Despite their novelty, P2P lending and ECF do not operate outside of regulatory oversight altogether. IOSCO points out that, "P2P lending platforms often are issuers of securities of interests in collective investment schemes, and consequently, often enter the securities regulatory remit.”  Firms employing ECF tend to be smaller than those taking the usual IPO route to raise capital. But they are still engaging in public offerings of securities, albeit in a non-traditional way, and regulators have taken notice.

IOSCO has determined initially that these alternative financing platforms are presently too small and insufficiently interconnected to pose systemic risks to the global financial system. But they warn that growth in P2P lending and ECF could in a short time create or transmit risks well outside their more local financial markets.
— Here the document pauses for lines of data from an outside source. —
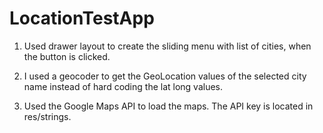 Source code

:# LocationTestApp


1. Used drawer layout to create the sliding menu with list of cities, when the button is clicked. 

2. I used a geocoder to get the GeoLocation values of the selected city name instead of hard coding the lat long values.

3. Used the Google Maps API to load the maps. The API key is located in res/strings.

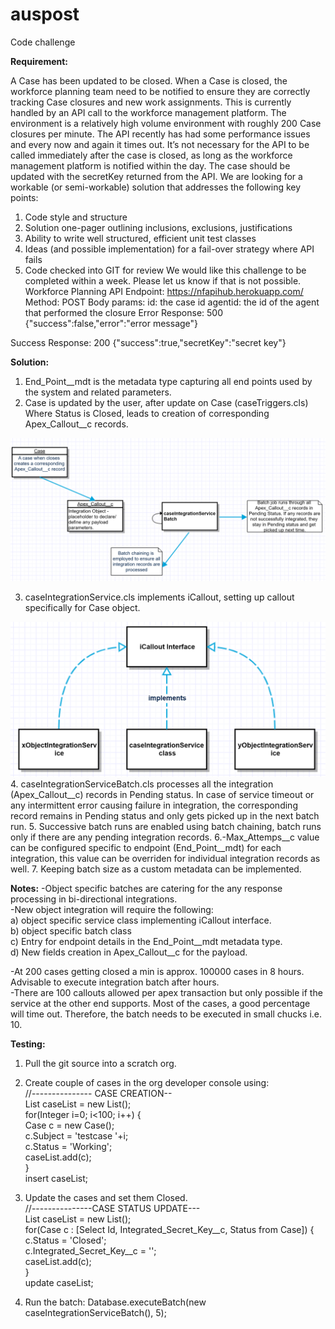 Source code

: # auspost
Code challenge

<b>Requirement:</b>
  
A Case has been updated to be closed. When a Case is closed, the workforce planning team need to be notified to ensure they are correctly tracking Case closures and new work assignments. This is currently handled by an API call to the workforce management platform.
The environment is a relatively high volume environment with roughly 200 Case closures per minute. The API recently has had some performance issues and every now and again it times out.
It’s not necessary for the API to be called immediately after the case is closed, as long as the workforce management platform is notified within the day. 
The case should be updated with the secretKey returned from the API.
We are looking for a workable (or semi-workable) solution that addresses the following key points:
1.	Code style and structure
2.	Solution one-pager outlining inclusions, exclusions, justifications
3.	Ability to write well structured, efficient unit test classes 
4.	Ideas (and possible implementation) for a fail-over strategy where API fails
5.	Code checked into GIT for review
We would like this challenge to be completed within a week. Please let us know if that is not possible.
Workforce Planning API
Endpoint: https://nfapihub.herokuapp.com/
Method: POST
Body params:
id: the case id
agentid: the id of the agent that performed the closure
Error Response:
500
{"success":false,"error":"error message"}

Success Response:
200
{"success":true,"secretKey":"secret key"}


<b>Solution:</b>

1. End_Point__mdt is the metadata type capturing all end points used by the system and related parameters.
2. Case is updated by the user, after update on Case (caseTriggers.cls) Where Status is Closed, leads to creation of corresponding Apex_Callout__c records. 
<img src="https://github.com/phantom82/auspost/blob/master/main2.PNG">

3. caseIntegrationService.cls implements iCallout, setting up callout specifically for Case object.
<img src="https://github.com/phantom82/auspost/blob/master/main.PNG">
4. caseIntegrationServiceBatch.cls processes all the integration (Apex_Callout__c) records in Pending status. In case of service timeout or any intermittent error causing failure in integration, the corresponding record remains in Pending status and only gets picked up in the next batch run.
5. Successive batch runs are enabled using batch chaining, batch runs only if there are any pending integration records.
6.-Max_Attemps__c value can be configured specific to endpoint (End_Point__mdt) for each integration, this value can be overriden for individual integration records as well.
7. Keeping batch size as a custom metadata can be implemented.


<b>Notes:</b>
-Object specific batches are catering for the any response processing in bi-directional integrations.<br>
-New object integration will require the following:<br>
a) object specific service class implementing iCallout interface.<br>
b) object specific batch class<br>
c) Entry for endpoint details in the End_Point__mdt metadata type.<br>
d) New fields creation in Apex_Callout__c for the payload.<br>

-At 200 cases getting closed a min is approx. 100000 cases in 8 hours. Advisable to execute integration batch after hours.<br>
-There are 100 callouts allowed per apex transaction but only possible if the service at the other end supports. Most of the cases, a good percentage will time out. Therefore, the batch needs to be executed in small chucks i.e. 10.

<b>Testing:</b>
1. Pull the git source into a scratch org.
2. Create couple of cases in the org developer console using:<br>
  //--------------- CASE CREATION--<br>
List<Case> caseList = new List<Case>();<br>
for(Integer i=0; i<100; i++) {<br>
    Case c = new Case();<br>
    c.Subject = 'testcase '+i;<br>
    c.Status = 'Working';<br>
    caseList.add(c);<br>
}<br>
insert caseList;<br>
                        
3. Update the cases and set them Closed.<br>
//---------------CASE STATUS UPDATE--- <br>
List<Case> caseList = new List<Case>();<br>
for(Case c : [Select Id, Integrated_Secret_Key__c, Status from Case]) {<br>
    c.Status = 'Closed';<br>
    c.Integrated_Secret_Key__c = '';<br>
    caseList.add(c);<br>
}<br>
update caseList;<br>

4. Run the batch:
Database.executeBatch(new caseIntegrationServiceBatch(), 5);<br>
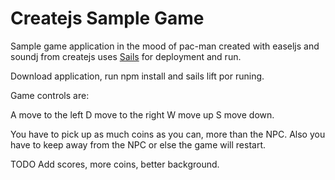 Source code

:# Createjs Sample Game

Sample game application in the mood of pac-man created with easeljs and soundj from createjs uses [Sails](http://sailsjs.org) for deployment and run.

Download application, run npm install and sails lift por runing.

Game controls are:

A move to the left
D move to the right
W move up
S move down.

You have to pick up as much coins as you can, more than the NPC. Also you have to keep away from the NPC or else the game will restart.

TODO Add scores, more coins, better background.

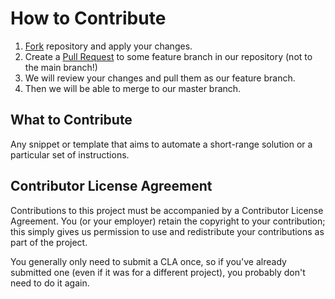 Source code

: # How to Contribute

1. [Fork](https://docs.github.com/en/github/getting-started-with-github/fork-a-repo) repository and apply your changes.
2. Create a [Pull Request](https://docs.github.com/en/github/collaborating-with-issues-and-pull-requests/creating-a-pull-request) to some feature branch in our repository (not to the main branch!)
3. We will review your changes and pull them as our feature branch.
4. Then we will be able to merge to our master branch.

## What to Contribute

Any snippet or template that aims to automate a short-range solution or a particular set of instructions.

## Contributor License Agreement

Contributions to this project must be accompanied by a Contributor License
Agreement. You (or your employer) retain the copyright to your contribution;
this simply gives us permission to use and redistribute your contributions as
part of the project.

You generally only need to submit a CLA once, so if you've already submitted one
(even if it was for a different project), you probably don't need to do it
again.
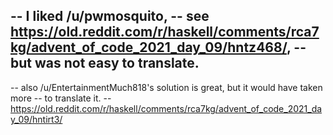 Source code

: 

-- I liked /u/pwmosquito,
-- see <https://old.reddit.com/r/haskell/comments/rca7kg/advent_of_code_2021_day_09/hntz468/>,
-- but was not easy to translate.
--
-- also /u/EntertainmentMuch818's solution is great, but it would have taken more
-- to translate it.
-- <https://old.reddit.com/r/haskell/comments/rca7kg/advent_of_code_2021_day_09/hntirt3/>

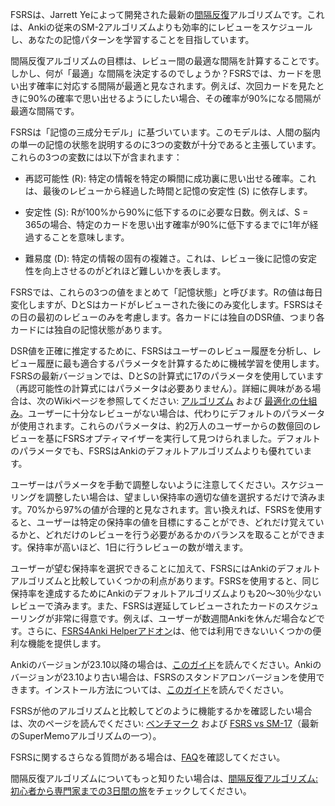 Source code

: FSRSは、Jarrett Yeによって開発された最新の[間隔反復](https://en.wikipedia.org/wiki/Spaced_repetition)アルゴリズムです。これは、Ankiの従来のSM-2アルゴリズムよりも効率的にレビューをスケジュールし、あなたの記憶パターンを学習することを目指しています。

間隔反復アルゴリズムの目標は、レビュー間の最適な間隔を計算することです。しかし、何が「最適」な間隔を決定するのでしょうか？FSRSでは、カードを思い出す確率に対応する間隔が最適と見なされます。例えば、次回カードを見たときに90%の確率で思い出せるようにしたい場合、その確率が90%になる間隔が最適な間隔です。

FSRSは「記憶の三成分モデル」に基づいています。このモデルは、人間の脳内の単一の記憶の状態を説明するのに3つの変数が十分であると主張しています。これらの3つの変数には以下が含まれます：

* 再認可能性 (R): 特定の情報を特定の瞬間に成功裏に思い出せる確率。これは、最後のレビューから経過した時間と記憶の安定性 (S) に依存します。

* 安定性 (S): Rが100%から90%に低下するのに必要な日数。例えば、S = 365の場合、特定のカードを思い出す確率が90%に低下するまでに1年が経過することを意味します。

* 難易度 (D): 特定の情報の固有の複雑さ。これは、レビュー後に記憶の安定性を向上させるのがどれほど難しいかを表します。

FSRSでは、これらの3つの値をまとめて「記憶状態」と呼びます。Rの値は毎日変化しますが、DとSはカードがレビューされた後にのみ変化します。FSRSはその日の最初のレビューのみを考慮します。各カードには独自のDSR値、つまり各カードには独自の記憶状態があります。

DSR値を正確に推定するために、FSRSはユーザーのレビュー履歴を分析し、レビュー履歴に最も適合するパラメータを計算するために機械学習を使用します。FSRSの最新バージョンでは、DとSの計算式に17のパラメータを使用しています（再認可能性の計算式にはパラメータは必要ありません）。詳細に興味がある場合は、次のWikiページを参照してください: [アルゴリズム](The-Algorithm.md) および [最適化の仕組み](The-mechanism-of-optimization.md)。ユーザーに十分なレビューがない場合は、代わりにデフォルトのパラメータが使用されます。これらのパラメータは、約2万人のユーザーからの数億回のレビューを基にFSRSオプティマイザーを実行して見つけられました。デフォルトのパラメータでも、FSRSはAnkiのデフォルトアルゴリズムよりも優れています。

ユーザーはパラメータを手動で調整しないように注意してください。スケジューリングを調整したい場合は、望ましい保持率の適切な値を選択するだけで済みます。70%から97%の値が合理的と見なされます。言い換えれば、FSRSを使用すると、ユーザーは特定の保持率の値を目標にすることができ、どれだけ覚えているかと、どれだけのレビューを行う必要があるかのバランスを取ることができます。保持率が高いほど、1日に行うレビューの数が増えます。

ユーザーが望む保持率を選択できることに加えて、FSRSにはAnkiのデフォルトアルゴリズムと比較していくつかの利点があります。FSRSを使用すると、同じ保持率を達成するためにAnkiのデフォルトアルゴリズムよりも20〜30％少ないレビューで済みます。また、FSRSは遅延してレビューされたカードのスケジューリングが非常に得意です。例えば、ユーザーが数週間Ankiを休んだ場合などです。さらに、[FSRS4Anki Helperアドオン](https://github.com/open-spaced-repetition/fsrs4anki-helper)は、他では利用できないいくつかの便利な機能を提供します。

Ankiのバージョンが23.10以降の場合は、[このガイド](tutorial.md)を読んでください。Ankiのバージョンが23.10より古い場合は、FSRSのスタンドアロンバージョンを使用できます。インストール方法については、[このガイド](intro.md#始め方)を読んでください。

FSRSが他のアルゴリズムと比較してどのように機能するかを確認したい場合は、次のページを読んでください: [ベンチマーク](https://github.com/open-spaced-repetition/fsrs-benchmark) および [FSRS vs SM-17](https://github.com/open-spaced-repetition/fsrs-vs-sm17)（最新のSuperMemoアルゴリズムの一つ）。

FSRSに関するさらなる質問がある場合は、[FAQ](FAQ.md)を確認してください。

間隔反復アルゴリズムについてもっと知りたい場合は、[間隔反復アルゴリズム: 初心者から専門家までの3日間の旅](Spaced-Repetition-Algorithm-‐-A-Three‐Day-Journey-from-Novice-to-Expert.md)をチェックしてください。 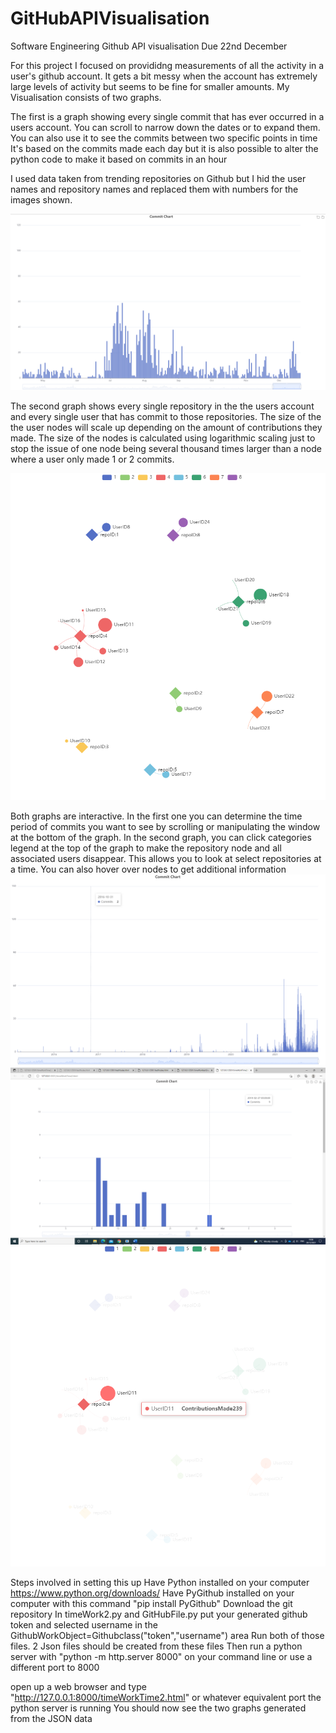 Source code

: # GitHubAPIVisualisation

Software Engineering Github API visualisation
Due 22nd December


For this project I focused on provididng measurements of all the activity in a user's github account.
It gets a bit messy when the account has extremely large levels of activity but seems to be fine for smaller amounts.
My Visualisation consists of two graphs.

The first is a graph showing every single commit that has ever occurred in a users account.
You can scroll to narrow down the dates or to expand them. You can also use it to see the commits between two specific points in time
It's based on the commits made each day but it is also possible to alter the python code to make it based on commits in an hour


I used data taken from trending repositories on Github but I hid the  user names and repository names and replaced them with numbers for the images shown.


![](ScreenshotsOfGraphs/CommitGraph1Edited.png)


The second graph shows every single repository in the the users account and every single user that has commit to those 
repositories. The size of the the user nodes will scale up depending on the amount of contributions they made.
The size of the nodes is calculated using logarithmic scaling just to stop the issue of one node being several thousand times
larger than a node where a user only made 1 or 2 commits.

![](ScreenshotsOfGraphs/NodeGraph.png)

Both graphs are interactive. In the first one you can determine the time period of commits you want to see by scrolling or manipulating the window at the bottom
of the graph. In the second graph, you can click categories legend at the top of the graph to make the repository node and all associated users disappear. This allows you 
to look at select repositories at a time. You can also hover over nodes to get additional information
![](ScreenshotsOfGraphs/CommitGraphOverall.png)
![](ScreenshotsOfGraphs/CommitGraphZoomedInToDays.png)
![](ScreenshotsOfGraphs/NodeGraph1AnotherExample.png)




Steps involved in setting this up
Have Python installed on your computer https://www.python.org/downloads/
Have PyGithub installed on your computer with this command "pip install PyGithub"
Download the git repository 
In timeWork2.py and GitHubFile.py put your generated github token and selected username in the GithubWorkObject=Githubclass("token","username") area
Run both of those files. 2 Json files should be created from these files
Then run a python server with "python -m http.server 8000" on your command line or use a different port to 8000
 
open up a web browser and type "http://127.0.0.1:8000/timeWorkTime2.html"  or whatever equivalent port the python server is running
You should now see the two graphs generated from the JSON data


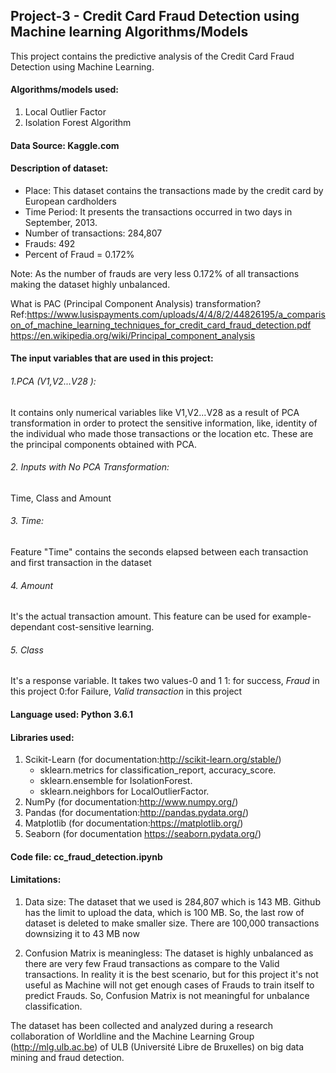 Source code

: ## Project-3 - Credit Card Fraud Detection using Machine learning Algorithms/Models

This project contains the predictive analysis of the Credit Card Fraud Detection using Machine Learning.

#### Algorithms/models used:
 1. Local Outlier Factor
 2. Isolation Forest Algorithm

#### Data Source: Kaggle.com

#### Description of dataset:

* Place: This dataset contains the transactions made by the credit card by European cardholders
* Time Period: It presents the transactions occurred in two days in September, 2013.
* Number of transactions: 284,807
* Frauds: 492
* Percent of Fraud = 0.172%

Note: As the number of frauds are very less 0.172% of all transactions making the dataset highly unbalanced.

What is PAC (Principal Component Analysis) transformation?
Ref:https://www.lusispayments.com/uploads/4/4/8/2/44826195/a_comparison_of_machine_learning_techniques_for_credit_card_fraud_detection.pdf
https://en.wikipedia.org/wiki/Principal_component_analysis


#### The input variables that are used in this project:

###### 1.PCA (V1,V2...V28 ):
It contains only numerical variables like V1,V2...V28 as a result of PCA transformation in order to protect the sensitive information, like, identity of the individual who made those transactions or the location etc.
These are the principal components obtained with PCA.

###### 2. Inputs with No PCA Transformation:
 Time, Class and Amount

###### 3. Time:
Feature "Time" contains the seconds elapsed between each transaction and first transaction in the dataset

###### 4. Amount
It's the actual transaction amount. This feature can be used for example-dependant cost-sensitive learning.

###### 5. Class
It's a response variable. It takes two values-0 and 1
 1: for success, *Fraud*  in this project
 0:for Failure, *Valid transaction* in this project

#### Language used: Python 3.6.1

#### Libraries used:
 1. Scikit-Learn (for documentation:http://scikit-learn.org/stable/)
    * sklearn.metrics for classification_report, accuracy_score.
    * sklearn.ensemble for IsolationForest.
    * sklearn.neighbors for LocalOutlierFactor.
 2. NumPy (for documentation:http://www.numpy.org/)
 3. Pandas (for documentation:http://pandas.pydata.org/)   
 4. Matplotlib (for documentation:https://matplotlib.org/)
 5. Seaborn (for documentation https://seaborn.pydata.org/)

#### Code file: cc_fraud_detection.ipynb

#### Limitations:
1. Data size: The dataset that we used is 284,807 which is 143 MB. Github has the limit to upload the data, which is 100 MB. So, the last row of dataset is deleted to make smaller size.
There are 100,000 transactions downsizing it to 43 MB now

2. Confusion Matrix is meaningless: The dataset is highly unbalanced as there are very few Fraud transactions as compare to the Valid transactions. In reality it is the best scenario, but for this project it's not useful as Machine will not get enough cases of Frauds to train itself to predict Frauds. So, Confusion Matrix is not meaningful for unbalance classification.

The dataset has been collected and analyzed during a research collaboration of Worldline and the Machine Learning Group (http://mlg.ulb.ac.be) of ULB (Université Libre de Bruxelles) on big data mining and fraud detection.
"As for interconnectedness with other parts of the financial system, securitization of P2P loans is increasing in certain markets such as the U.S., and bank involvement is growing. This opens the P2P lending market to new investment but also connects the rest of the financial market to exposure to packaged P2P loans that are often unsecured. While this segment of the market is still small, and therefore currently not a source of systemic risk, it may warrant continued monitoring."

 

Retail Trading and Investment Platforms

As technology becomes more ubiquitous and affordable, online investment and trading platforms have become more common as traditional brokerage firms compete to provide their clients with trading and distribution platforms. In addition to online brokerage, asset management, and exchange-based platforms, brokerage firms are now providing their customers with new analysis and comparison tools, automated or artificial intelligence (AI) driven investment advice, as well as ways to interact and share information with others via social media.

IOSCO warns that, as with any online or cloud-based platform, all of these are vulnerable to cybersecurity risks. They also warn that over-reliance on computerized or algorithmically derived investment advice could lead to recommending unsuitable investments on the part of their clients. Computers have come a long way, IOSCO seems to be saying, but they have not yet replaced the judgment of human advisers and brokers. Regulators, IOSCO found, are struggling to marshal the expertise necessary to evaluate investment advice algorithms and AI advice applications.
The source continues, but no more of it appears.